In the later part of the 1970s, Brit Louisa Marks had a hit with "Caught You in a Lie" (1975 in music), beginning a trend of British performers making romantic, ballad-oriented reggae called lovers rock. Reggae and ska soon became major influences on various American and British punk bands of the late 1980s, with punk ska achieving great mainstream success in the mid-1990s. Other American and British musicians, playing various kinds of electronic music, frequently used reggae-oriented beats. Dub, techno and electronica remained closely intertwined throughout the 1990s.
During the 1980s, the most popular musics in Jamaica were dancehall, a form of dub characterized by complex rhythms and rhymes, and ragga, characterized by the use of electronic beats in reggae songs. Ragga is usually said to have been invented with "Under Mi Sleng Teng" by Wayne Smith (1985 in music). Ragga went on to barely edge out dancehall as the dominant form of Jamaican music in the 1980s, with Chaka Demus and Shabba Ranks proving themselves especially long-lasting and influential, and helped inspire an updated version of the rudeboy culture called raggamuffin. Dancehall was often very violent in lyrical content, and several rival performers made headlines with their feuds across Jamaica (most notably Beenie Man vs Bounty Killer), and is usually traced back to pioneering recordings from the late 70s by Barrington Levy with Roots Radics backing and Junjo Lawes as producer. Yellowman, Ini Kamoze, Charlie Chaplin and General Echo followed, along with producers like Sugar Minott.
The 1980s saw a rise in reggae music from outside of Jamaica, most importantly including Africa, where Sonny Okusuns of Nigeria, John Chibadura (Zimbabwe), Lucky Dube (South Africa) and Alpha Blondy from Ivory Coast became stars.

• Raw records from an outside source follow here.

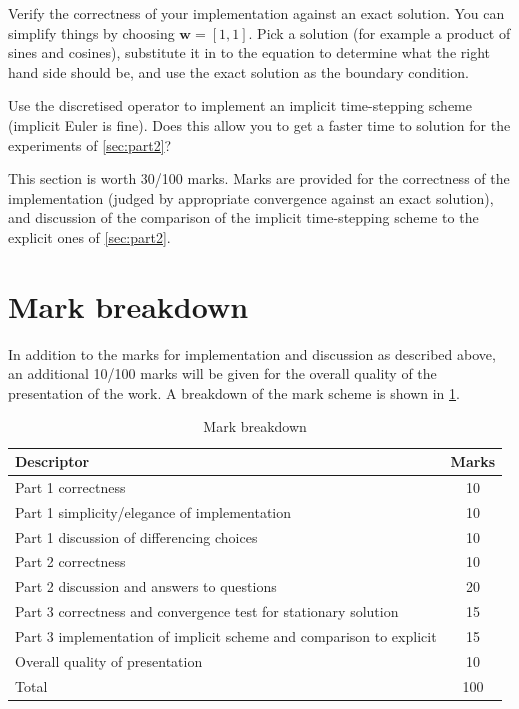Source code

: \documentclass[11pt,a4paper]{article}
\renewcommand{\vec}[1]{\ensuremath{\mathbf{#1}}}
\begin{document}
Verify the correctness of your implementation against an exact
solution. You can simplify things by choosing $\vec{w} = [1, 1]$. Pick
a solution (for example a product of sines and cosines), substitute it
in to the equation to determine what the right hand side should be,
and use the exact solution as the boundary condition.

Use the discretised operator to implement an implicit time-stepping
scheme (implicit Euler is fine). Does this allow you to get a faster
time to solution for the experiments of \cref{sec:part2}?

This section is worth 30/100 marks. Marks are provided for the correctness
of the implementation (judged by appropriate convergence against an
exact solution), and discussion of the comparison of the implicit
time-stepping scheme to the explicit ones of \cref{sec:part2}.

\section*{Mark breakdown}
In addition to the marks for implementation and discussion as
described above, an additional 10/100 marks will be given for the
overall quality of the presentation of the work. A breakdown of the
mark scheme is shown in \cref{tab:marks}.
\begin{table}[htbp]
  \centering
  \renewcommand\tabularxcolumn[1]{m{#1}}
  \begin{tabularx}{0.9\linewidth}{X|c}
    \toprule
    Descriptor & Marks\\
    \midrule
    Part 1 correctness & 10\\
    Part 1 simplicity/elegance of implementation & 10\\
    Part 1 discussion of differencing choices & 10\\
    \midrule
    Part 2 correctness & 10\\
    Part 2 discussion and answers to questions & 20\\
    \midrule
    Part 3 correctness and convergence test for stationary solution & 15\\
    Part 3 implementation of implicit scheme and comparison to
    explicit & 15\\
    \midrule
    Overall quality of presentation & 10\\
    \midrule
    \midrule
    Total & 100\\
    \bottomrule
  \end{tabularx}
  \caption{Mark breakdown}
  \label{tab:marks}
\end{table}
\end{document}
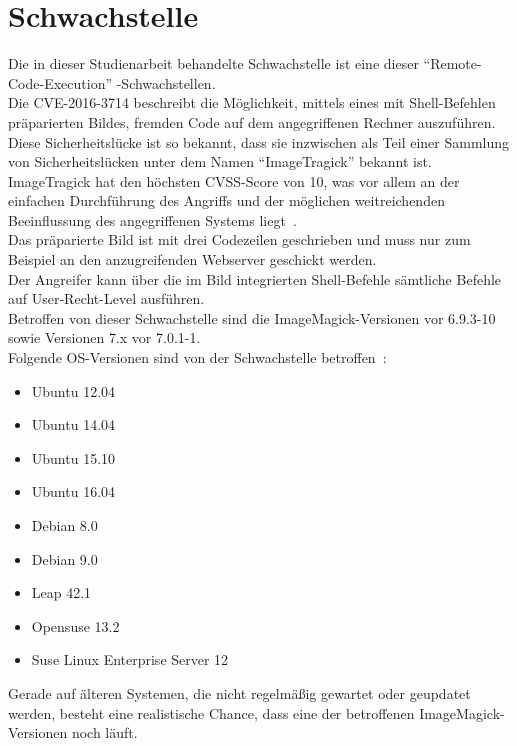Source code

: \section{Schwachstelle}\label{sec:schwachstelle}

Die in dieser Studienarbeit behandelte Schwachstelle ist eine dieser "`Remote-Code-Execution"' -Schwachstellen.\\

Die CVE-2016-3714 beschreibt die Möglichkeit, mittels eines mit Shell-Befehlen präparierten Bildes, fremden Code auf dem angegriffenen Rechner auszuführen.\\

Diese Sicherheitslücke ist so bekannt, dass sie inzwischen als Teil einer Sammlung von Sicherheitslücken unter dem Namen "`ImageTragick"' bekannt ist.\\

ImageTragick hat den höchsten CVSS-Score von 10, was vor allem an der einfachen Durchführung des Angriffs und der möglichen weitreichenden Beeinflussung des angegriffenen Systems liegt~\cite{ImagemagickProductsVulnerabilities}.\\
Das präparierte Bild ist mit drei Codezeilen geschrieben und muss nur zum Beispiel an den anzugreifenden Webserver geschickt werden.\\
Der Angreifer kann über die im Bild integrierten Shell-Befehle sämtliche Befehle auf User-Recht-Level ausführen.\\

Betroffen von dieser Schwachstelle sind die ImageMagick-Versionen vor 6.9.3-10 sowie Versionen 7.x vor 7.0.1-1.\\
Folgende OS-Versionen sind von der Schwachstelle betroffen~\cite{CVE20163714EPHEMERALHTTPS}:
\begin{itemize}
    \item Ubuntu 12.04
    \item Ubuntu 14.04
    \item Ubuntu 15.10
    \item Ubuntu 16.04
    \item Debian 8.0
    \item Debian 9.0
    \item Leap 42.1
    \item Opensuse 13.2
    \item Suse Linux Enterprise Server 12
\end{itemize}
Gerade auf älteren Systemen, die nicht regelmäßig gewartet oder geupdatet werden, besteht eine realistische Chance, dass eine der betroffenen ImageMagick-Versionen noch läuft.\\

In the mid-1990s, other forms of dancehall were popular, and many of the most violent performers of the previous decade had converted to Rastafarianism or otherwise changed their lyrical contents. Artists like Buju Banton also saw significant cross-over success in foreign markets, while Beenie Man, Bounty Killer and others developed a sizable American following due to their frequent guesting on albums by gangsta rappers like Wu-Tang Clan and Jay-Z. Some ragga musicians, including Beenie Man, Shabba Ranks and Capleton, publically converted to a new style of conscious music-making. Other trends included the minimalist digital tracks which began with Dave Kelly's "Pepper Seed" in 1995, alongside the return of love balladeers like Beres Hammond.